Data extract START

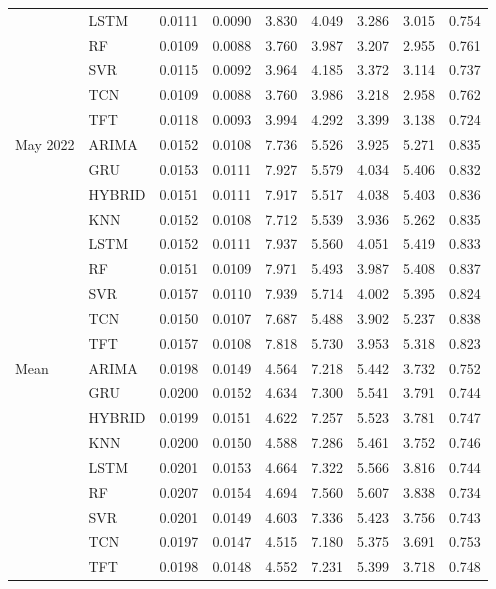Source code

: \begin{tabular}{lllllllll}
 & LSTM & 0.0111 & 0.0090 & 3.830 & 4.049 & 3.286 & 3.015 & 0.754 \\
 & RF & 0.0109 & 0.0088 & 3.760 & 3.987 & 3.207 & 2.955 & 0.761 \\
 & SVR & 0.0115 & 0.0092 & 3.964 & 4.185 & 3.372 & 3.114 & 0.737 \\
 & TCN & 0.0109 & 0.0088 & 3.760 & 3.986 & 3.218 & 2.958 & 0.762 \\
 & TFT & 0.0118 & 0.0093 & 3.994 & 4.292 & 3.399 & 3.138 & 0.724 \\
May 2022 & ARIMA & 0.0152 & 0.0108 & 7.736 & 5.526 & 3.925 & 5.271 & 0.835 \\
 & GRU & 0.0153 & 0.0111 & 7.927 & 5.579 & 4.034 & 5.406 & 0.832 \\
 & HYBRID & 0.0151 & 0.0111 & 7.917 & 5.517 & 4.038 & 5.403 & 0.836 \\
 & KNN & 0.0152 & 0.0108 & 7.712 & 5.539 & 3.936 & 5.262 & 0.835 \\
 & LSTM & 0.0152 & 0.0111 & 7.937 & 5.560 & 4.051 & 5.419 & 0.833 \\
 & RF & 0.0151 & 0.0109 & 7.971 & 5.493 & 3.987 & 5.408 & 0.837 \\
 & SVR & 0.0157 & 0.0110 & 7.939 & 5.714 & 4.002 & 5.395 & 0.824 \\
 & TCN & 0.0150 & 0.0107 & 7.687 & 5.488 & 3.902 & 5.237 & 0.838 \\
 & TFT & 0.0157 & 0.0108 & 7.818 & 5.730 & 3.953 & 5.318 & 0.823 \\
Mean & ARIMA & 0.0198 & 0.0149 & 4.564 & 7.218 & 5.442 & 3.732 & 0.752 \\
 & GRU & 0.0200 & 0.0152 & 4.634 & 7.300 & 5.541 & 3.791 & 0.744 \\
 & HYBRID & 0.0199 & 0.0151 & 4.622 & 7.257 & 5.523 & 3.781 & 0.747 \\
 & KNN & 0.0200 & 0.0150 & 4.588 & 7.286 & 5.461 & 3.752 & 0.746 \\
 & LSTM & 0.0201 & 0.0153 & 4.664 & 7.322 & 5.566 & 3.816 & 0.744 \\
 & RF & 0.0207 & 0.0154 & 4.694 & 7.560 & 5.607 & 3.838 & 0.734 \\
 & SVR & 0.0201 & 0.0149 & 4.603 & 7.336 & 5.423 & 3.756 & 0.743 \\
 & TCN & 0.0197 & 0.0147 & 4.515 & 7.180 & 5.375 & 3.691 & 0.753 \\
 & TFT & 0.0198 & 0.0148 & 4.552 & 7.231 & 5.399 & 3.718 & 0.748 \\
\bottomrule
\end{tabular}
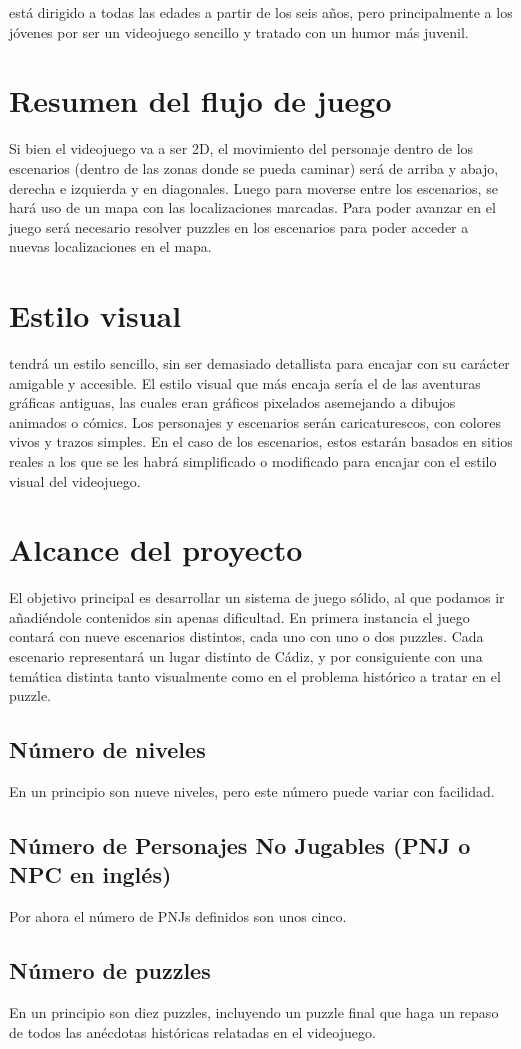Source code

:         \nombrejuego está dirigido a todas las edades a partir de los seis años, pero principalmente a los jóvenes por ser un videojuego sencillo y tratado con un humor más juvenil. 
        
    \section{Resumen del flujo de juego}%
        Si bien el videojuego va a ser 2D, el movimiento del personaje dentro de los escenarios (dentro de las zonas donde se pueda caminar) será de arriba y abajo, derecha e izquierda y en diagonales. Luego para moverse entre los escenarios, se hará uso de un mapa con las localizaciones marcadas. Para poder avanzar en el juego será necesario resolver puzzles en los escenarios para poder acceder a nuevas localizaciones en el mapa.
        
    \section{Estilo visual}
    \nombrejuego tendrá un estilo sencillo, sin ser demasiado detallista para encajar con su carácter amigable y accesible. El estilo visual que más encaja sería el de las aventuras gráficas antiguas, las cuales eran gráficos pixelados asemejando a dibujos animados o cómics. Los personajes y escenarios serán caricaturescos, con colores vivos y trazos simples. En el caso de los escenarios, estos estarán basados en sitios reales a los que se les habrá simplificado o modificado para encajar con el estilo visual del videojuego.
        
    \section{Alcance del proyecto}%
    El objetivo principal es desarrollar un sistema de juego sólido, al que podamos ir añadiéndole contenidos sin apenas dificultad. En primera instancia el juego contará con nueve escenarios distintos, cada uno con uno o dos puzzles. Cada escenario representará un lugar distinto de Cádiz, y por consiguiente con una temática distinta tanto visualmente como en el problema histórico a tratar en el puzzle.
    
        \subsection{Número de niveles}
        En un principio son nueve niveles, pero este número puede variar con facilidad.
        
        \subsection{Número de Personajes No Jugables (PNJ o NPC en inglés)}
        Por ahora el número de PNJs definidos son unos cinco.
        
        \subsection{Número de puzzles}
        En un principio son diez puzzles, incluyendo un puzzle final que haga un repaso de todos las anécdotas históricas relatadas en el videojuego.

Data extract END

> What you are asked to do
Find the lines above that contain the word "ARIMA" and collect them.

> Answer space
May 2022 & ARIMA & 0.0152 & 0.0108 & 7.736 & 5.526 & 3.925 & 5.271 & 0.835 \\
Mean & ARIMA & 0.0198 & 0.0149 & 4.564 & 7.218 & 5.442 & 3.732 & 0.752 \\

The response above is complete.